The execution of an instance in a workflow process can be seen as a state change. Its statuses include initialization, running, activation, suspension, end, and stop. The workflow engine scheduling center converts a workflow process instance from one State to another based on different conditions, such as the startup process, execution task, end task, and other events.
3. Task Management
Task management mainly completes tasks such as task creation, task status conversion, and related data maintenance according to the instructions of the scheduling center. Each external request to terminate a task triggers the scheduling center to call the task management to create a new instance for subsequent activities (if any). The instance status is "pending". At the same time, other different external requests will also trigger task status switching for task management implementation. The main statuses of a task are: initial, processed, paused, in progress, and completed.
(1) task queue
An activity can have multiple instances. Each instance is called a task. In the E-commerce system, a task corresponds to the specific business steps of the enterprise.
(2) Task Distribution
Task Distribution is only applicable to manual interaction activities. It refers to the criteria for assigning tasks to specific personnel for execution. Task distribution can be specified by role or by personnel.
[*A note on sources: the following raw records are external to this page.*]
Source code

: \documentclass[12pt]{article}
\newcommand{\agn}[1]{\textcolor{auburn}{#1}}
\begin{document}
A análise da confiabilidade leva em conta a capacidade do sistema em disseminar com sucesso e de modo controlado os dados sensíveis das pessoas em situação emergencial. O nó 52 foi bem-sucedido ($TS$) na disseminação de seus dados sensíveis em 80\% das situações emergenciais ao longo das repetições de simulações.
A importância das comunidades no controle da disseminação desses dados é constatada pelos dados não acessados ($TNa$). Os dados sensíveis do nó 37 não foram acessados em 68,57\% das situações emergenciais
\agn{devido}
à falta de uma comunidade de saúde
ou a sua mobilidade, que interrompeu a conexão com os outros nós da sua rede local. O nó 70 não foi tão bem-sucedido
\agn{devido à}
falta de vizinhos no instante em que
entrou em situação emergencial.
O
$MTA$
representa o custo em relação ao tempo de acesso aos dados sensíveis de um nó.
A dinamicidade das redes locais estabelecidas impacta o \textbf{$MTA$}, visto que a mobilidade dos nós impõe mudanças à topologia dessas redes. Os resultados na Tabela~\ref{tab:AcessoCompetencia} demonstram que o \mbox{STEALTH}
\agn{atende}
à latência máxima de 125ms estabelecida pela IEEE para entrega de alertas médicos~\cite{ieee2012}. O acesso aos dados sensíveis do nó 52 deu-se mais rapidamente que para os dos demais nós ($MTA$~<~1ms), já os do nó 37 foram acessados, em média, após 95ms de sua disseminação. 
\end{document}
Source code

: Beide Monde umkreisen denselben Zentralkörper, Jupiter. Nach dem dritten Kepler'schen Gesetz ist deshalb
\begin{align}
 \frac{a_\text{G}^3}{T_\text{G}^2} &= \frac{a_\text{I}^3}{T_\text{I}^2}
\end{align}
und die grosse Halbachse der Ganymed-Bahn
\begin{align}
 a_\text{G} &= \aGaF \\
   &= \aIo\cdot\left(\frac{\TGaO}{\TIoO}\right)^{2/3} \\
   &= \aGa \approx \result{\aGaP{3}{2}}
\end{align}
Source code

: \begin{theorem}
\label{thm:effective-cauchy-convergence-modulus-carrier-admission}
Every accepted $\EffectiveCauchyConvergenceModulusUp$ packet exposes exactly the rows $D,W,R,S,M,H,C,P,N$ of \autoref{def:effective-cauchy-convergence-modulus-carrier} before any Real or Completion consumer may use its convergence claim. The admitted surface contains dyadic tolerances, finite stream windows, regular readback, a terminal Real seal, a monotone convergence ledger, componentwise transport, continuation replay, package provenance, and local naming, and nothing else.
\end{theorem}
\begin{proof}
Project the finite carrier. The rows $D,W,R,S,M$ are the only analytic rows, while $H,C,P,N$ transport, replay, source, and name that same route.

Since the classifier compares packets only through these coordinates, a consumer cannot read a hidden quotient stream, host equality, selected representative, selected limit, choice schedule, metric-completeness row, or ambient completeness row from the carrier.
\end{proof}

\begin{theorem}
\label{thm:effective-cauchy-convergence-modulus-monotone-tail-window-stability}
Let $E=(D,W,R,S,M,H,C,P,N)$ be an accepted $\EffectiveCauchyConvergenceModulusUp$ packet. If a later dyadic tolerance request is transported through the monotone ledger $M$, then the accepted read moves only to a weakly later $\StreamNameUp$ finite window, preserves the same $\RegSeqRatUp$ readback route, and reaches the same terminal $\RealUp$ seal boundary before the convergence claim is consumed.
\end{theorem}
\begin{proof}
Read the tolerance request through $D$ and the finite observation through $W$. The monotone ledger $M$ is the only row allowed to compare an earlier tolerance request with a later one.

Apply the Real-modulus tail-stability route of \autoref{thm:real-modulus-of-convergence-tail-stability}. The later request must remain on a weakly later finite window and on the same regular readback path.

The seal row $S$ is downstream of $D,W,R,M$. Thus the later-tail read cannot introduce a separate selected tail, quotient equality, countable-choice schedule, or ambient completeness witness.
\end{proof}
(3) task Status Control Method
The flow engine controls the task status mainly from the task startup rules and subsequent rules. The START rule is expressed by the direct forward task of the phase task. The start rule includes four rules: sequence, connection, or connection, and user-defined rules. The scheduling center checks the startup rules before switching tasks to the pending status. Only tasks that meet the startup conditions can switch the status. The task successor rule refers to the successor tasks that should be started after the current task ends. The successor rule includes four rules: sequence, or branch, and branch, and user-defined.
Iv. Summary
Workflow management technology the enterprise e-commerce system developed through the core technology of Process Modeling and process management can quickly achieve business restructuring of enterprises, so that e-commerce activities are based on information flow, it can comprehensively improve enterprise collaboration capabilities. Based on the research done in this paper, the author believes that the following aspects can be studied in depth: the research work on flexible workflows with adaptability and how to ensure the correctness of dynamic routing in dynamic modeling methods need to be further enriched and expanded, the fault tolerance capability, data protection, data recovery, and exception handling strategies of workflow systems need further research.